Former Georgia Rep. Tom Price will appear in his first public campaign rally of Georgia's 6th District race to urge Republicans to get behind Karen Handel. And he'll be joined at the Saturday event by fellow Cabinet member Sonny Perdue in what's billed as a final get-out-the-vote push.
The event, set for Saturday at 9:30 a.m. at the Peachtree-DeKalb Airport, is the latest and perhaps last in a string of high-profile visits that have brought Donald Trump, House Speaker Paul Ryan and Vice President Mike Pence to town to back Handel in the Tuesday runoff against Democrat Jon Ossoff.
But this one holds more local flair for voters of the suburban district. Price won the seat in 2004 and notched commanding victories every two years until Trump tapped him as his health secretary. Perdue, now the agriculture secretary, was elected in 2002 the state’s first Republican governor since Reconstruction.

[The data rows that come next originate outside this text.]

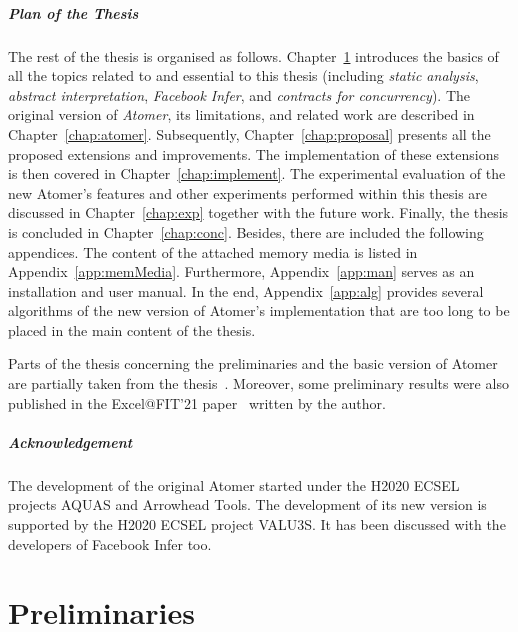 \paragraph{Plan of the Thesis}
The rest of the thesis is organised as follows. Chapter~\ref{chap:prelim} introduces the basics of all the topics related to and essential to this thesis (including \emph{static analysis}, \emph{abstract interpretation}, \emph{Facebook Infer}, and \emph{contracts for concurrency}). The original version of \emph{Atomer}, its limitations, and related work are described in Chapter~\ref{chap:atomer}. Subsequently, Chapter~\ref{chap:proposal} presents all the proposed extensions and improvements. The implementation of these extensions is then covered in Chapter~\ref{chap:implement}. The experimental evaluation of the new Atomer's features and other experiments performed within this thesis are discussed in Chapter~\ref{chap:exp} together with the future work. Finally, the thesis is concluded in Chapter~\ref{chap:conc}. Besides, there are included the following appendices. The content of the attached memory media is listed in Appendix~\ref{app:memMedia}. Furthermore, Appendix~\ref{app:man} serves as an installation and user manual. In the end, Appendix~\ref{app:alg} provides several algorithms of the new version of Atomer's implementation that are too long to be placed in the main content of the thesis.

Parts of the thesis concerning the preliminaries and the basic version of Atomer are partially taken from the thesis~\cite{harmimBP}. Moreover, some preliminary results were also published in the Excel@FIT'21 paper~\cite{excel2021Harmim} written by the author.

\paragraph{Acknowledgement}
The development of the original Atomer started under the H2020 ECSEL projects AQUAS and Arrowhead Tools. The development of its new version is supported by the H2020 ECSEL project VALU3S. It has been discussed with the developers of Facebook Infer too.






\chapter{Preliminaries}
\label{chap:prelim}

With polls showing a tight race, Handel is seeking every advantage she can to consolidate Republican support and thwart Ossoff. Both parties have poured enormous resources into the Tuesday vote, which is seen as an early referendum on Trump and a dry run for the 2018 midterm elections.
As Handel brings in big names to the conservative-leaning district, Ossoff has not countered with his own bevy of high-profile supporters. Wary of giving Republicans new reason to cast him as a liberal, he has only campaigned publicly with a handful of Democratic officials.
The Saturday event was organized by John Watson, the newly-minted Georgia GOP chair, who has made boosting Handel one of his first priorities. A former aide to Perdue, Watson won this month’s vote to lead the cash-strapped party on a pledge to shore up its finances and make it more relevant.
Cabinet officials are permitted by the Hatch Act, a 1939 law, to engage in electoral politics as long as they're not acting in an official capacity. The campaign invite mentions nothing of the word "secretary," instead calling the two Cabinet officials "special guests."
Handel and Price have a long friendship, and he supported her 2010 bid for governor. But Price stayed largely quiet about the race to replace him, and his wife Betty – a Roswell physician and state legislator – briefly considered running for the seat. Neither publicly backed any candidate in the first round of voting, and neither had donated to Handel in the latest fundraising reports.
Perdue has a sometimes-bumpy history with Handel, who he made his deputy chief of staff after his 2002 election. He backed his first-cousin David Perdue over Handel in the 2014 race for an open U.S. Senate seat.
The rally’s location holds symbolism for Perdue and the veterans of his 2002 campaign: The airport complex is where he housed his first campaign office in that bid for governor, the beginning of a GOP revival in Georgia that’s sure to be invoked during Saturday’s event.